- Opening Delimiter -
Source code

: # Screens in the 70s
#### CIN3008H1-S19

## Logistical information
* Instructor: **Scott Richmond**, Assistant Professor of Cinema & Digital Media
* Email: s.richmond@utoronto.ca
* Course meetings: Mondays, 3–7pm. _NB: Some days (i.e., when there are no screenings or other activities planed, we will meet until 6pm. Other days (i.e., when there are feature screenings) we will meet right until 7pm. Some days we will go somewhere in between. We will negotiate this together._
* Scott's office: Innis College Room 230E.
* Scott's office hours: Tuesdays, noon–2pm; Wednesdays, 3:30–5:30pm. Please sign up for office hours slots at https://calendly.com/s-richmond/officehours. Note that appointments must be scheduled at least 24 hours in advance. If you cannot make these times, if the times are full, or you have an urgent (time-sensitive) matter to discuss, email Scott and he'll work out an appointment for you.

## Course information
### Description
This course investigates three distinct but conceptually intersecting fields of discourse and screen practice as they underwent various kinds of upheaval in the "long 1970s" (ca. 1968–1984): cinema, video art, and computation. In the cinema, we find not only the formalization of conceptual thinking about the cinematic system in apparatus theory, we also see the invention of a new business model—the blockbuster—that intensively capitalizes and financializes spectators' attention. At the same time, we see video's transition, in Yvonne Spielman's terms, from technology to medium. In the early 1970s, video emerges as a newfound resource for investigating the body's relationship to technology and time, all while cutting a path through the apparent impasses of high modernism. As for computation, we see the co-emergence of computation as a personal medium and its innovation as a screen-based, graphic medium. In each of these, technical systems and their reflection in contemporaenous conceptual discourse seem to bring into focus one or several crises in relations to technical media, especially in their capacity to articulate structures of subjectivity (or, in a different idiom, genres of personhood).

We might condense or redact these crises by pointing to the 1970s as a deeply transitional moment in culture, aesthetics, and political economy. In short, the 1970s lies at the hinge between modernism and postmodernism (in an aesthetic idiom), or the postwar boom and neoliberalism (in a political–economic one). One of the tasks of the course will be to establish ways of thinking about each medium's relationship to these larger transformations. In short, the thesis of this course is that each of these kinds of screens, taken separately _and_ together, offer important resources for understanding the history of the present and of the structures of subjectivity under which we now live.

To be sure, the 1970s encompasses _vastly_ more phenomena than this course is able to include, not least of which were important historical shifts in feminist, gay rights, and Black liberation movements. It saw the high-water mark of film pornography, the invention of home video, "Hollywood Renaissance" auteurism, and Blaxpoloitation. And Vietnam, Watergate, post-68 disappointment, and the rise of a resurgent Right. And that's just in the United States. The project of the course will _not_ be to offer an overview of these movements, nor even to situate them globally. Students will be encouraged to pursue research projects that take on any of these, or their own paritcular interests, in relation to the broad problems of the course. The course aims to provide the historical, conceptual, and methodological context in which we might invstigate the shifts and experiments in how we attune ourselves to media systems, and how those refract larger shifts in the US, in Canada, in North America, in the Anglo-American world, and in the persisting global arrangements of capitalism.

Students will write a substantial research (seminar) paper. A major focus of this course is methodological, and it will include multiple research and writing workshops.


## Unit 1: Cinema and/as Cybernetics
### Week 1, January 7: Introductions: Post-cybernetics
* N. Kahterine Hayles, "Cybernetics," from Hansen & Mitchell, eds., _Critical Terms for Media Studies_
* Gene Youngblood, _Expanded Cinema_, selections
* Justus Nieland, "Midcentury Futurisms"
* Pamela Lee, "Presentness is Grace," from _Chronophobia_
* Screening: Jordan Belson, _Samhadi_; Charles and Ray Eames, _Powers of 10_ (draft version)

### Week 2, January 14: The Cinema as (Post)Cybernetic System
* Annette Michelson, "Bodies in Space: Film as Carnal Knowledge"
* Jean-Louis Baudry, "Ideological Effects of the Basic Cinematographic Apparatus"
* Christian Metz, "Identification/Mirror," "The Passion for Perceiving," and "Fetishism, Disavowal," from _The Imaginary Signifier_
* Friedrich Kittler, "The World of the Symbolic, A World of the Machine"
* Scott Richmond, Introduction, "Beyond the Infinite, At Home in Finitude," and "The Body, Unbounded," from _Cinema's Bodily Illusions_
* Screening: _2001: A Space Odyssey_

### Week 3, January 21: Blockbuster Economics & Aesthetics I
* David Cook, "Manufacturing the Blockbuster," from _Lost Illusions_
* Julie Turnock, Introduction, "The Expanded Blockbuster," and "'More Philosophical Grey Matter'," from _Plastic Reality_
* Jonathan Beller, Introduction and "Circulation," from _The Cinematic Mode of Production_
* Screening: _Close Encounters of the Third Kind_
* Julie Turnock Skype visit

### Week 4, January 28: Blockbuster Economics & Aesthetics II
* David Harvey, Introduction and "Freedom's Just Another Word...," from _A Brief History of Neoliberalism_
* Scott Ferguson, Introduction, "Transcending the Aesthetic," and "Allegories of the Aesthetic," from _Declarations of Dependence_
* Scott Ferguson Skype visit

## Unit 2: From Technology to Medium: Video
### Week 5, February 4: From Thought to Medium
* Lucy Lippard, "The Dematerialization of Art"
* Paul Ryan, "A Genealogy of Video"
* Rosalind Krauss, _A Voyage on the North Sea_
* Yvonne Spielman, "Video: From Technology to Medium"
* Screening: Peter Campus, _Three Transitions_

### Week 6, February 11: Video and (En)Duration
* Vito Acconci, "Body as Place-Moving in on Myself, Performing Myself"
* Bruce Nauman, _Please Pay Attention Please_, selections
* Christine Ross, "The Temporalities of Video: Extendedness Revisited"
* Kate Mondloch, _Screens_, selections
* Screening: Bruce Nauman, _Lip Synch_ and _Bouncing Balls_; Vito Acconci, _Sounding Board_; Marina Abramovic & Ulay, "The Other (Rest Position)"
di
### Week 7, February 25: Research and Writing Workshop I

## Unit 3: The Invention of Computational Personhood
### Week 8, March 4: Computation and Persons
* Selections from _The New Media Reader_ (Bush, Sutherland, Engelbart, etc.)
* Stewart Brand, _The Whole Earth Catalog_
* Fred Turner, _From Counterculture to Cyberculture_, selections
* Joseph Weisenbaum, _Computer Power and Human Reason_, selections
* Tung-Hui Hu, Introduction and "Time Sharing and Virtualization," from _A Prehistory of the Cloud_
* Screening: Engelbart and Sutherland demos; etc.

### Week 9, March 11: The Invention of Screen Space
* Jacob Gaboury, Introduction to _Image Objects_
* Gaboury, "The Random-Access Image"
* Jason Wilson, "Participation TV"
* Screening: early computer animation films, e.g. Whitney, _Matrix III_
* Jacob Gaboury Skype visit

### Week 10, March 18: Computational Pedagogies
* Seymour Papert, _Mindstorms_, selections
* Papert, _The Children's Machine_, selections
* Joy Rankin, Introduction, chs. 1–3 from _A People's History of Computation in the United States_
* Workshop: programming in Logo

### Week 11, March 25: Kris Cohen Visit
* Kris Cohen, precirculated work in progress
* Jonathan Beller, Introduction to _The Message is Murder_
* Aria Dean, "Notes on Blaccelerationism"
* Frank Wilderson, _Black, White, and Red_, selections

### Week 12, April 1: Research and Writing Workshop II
- Closing Delimiter -
**PROMPT:**
Scan the material for lines with the word "Computational", and copy each line you find.

**YOUR RESPONSE:**
## Unit 3: The Invention of Computational Personhood
### Week 10, March 18: Computational Pedagogies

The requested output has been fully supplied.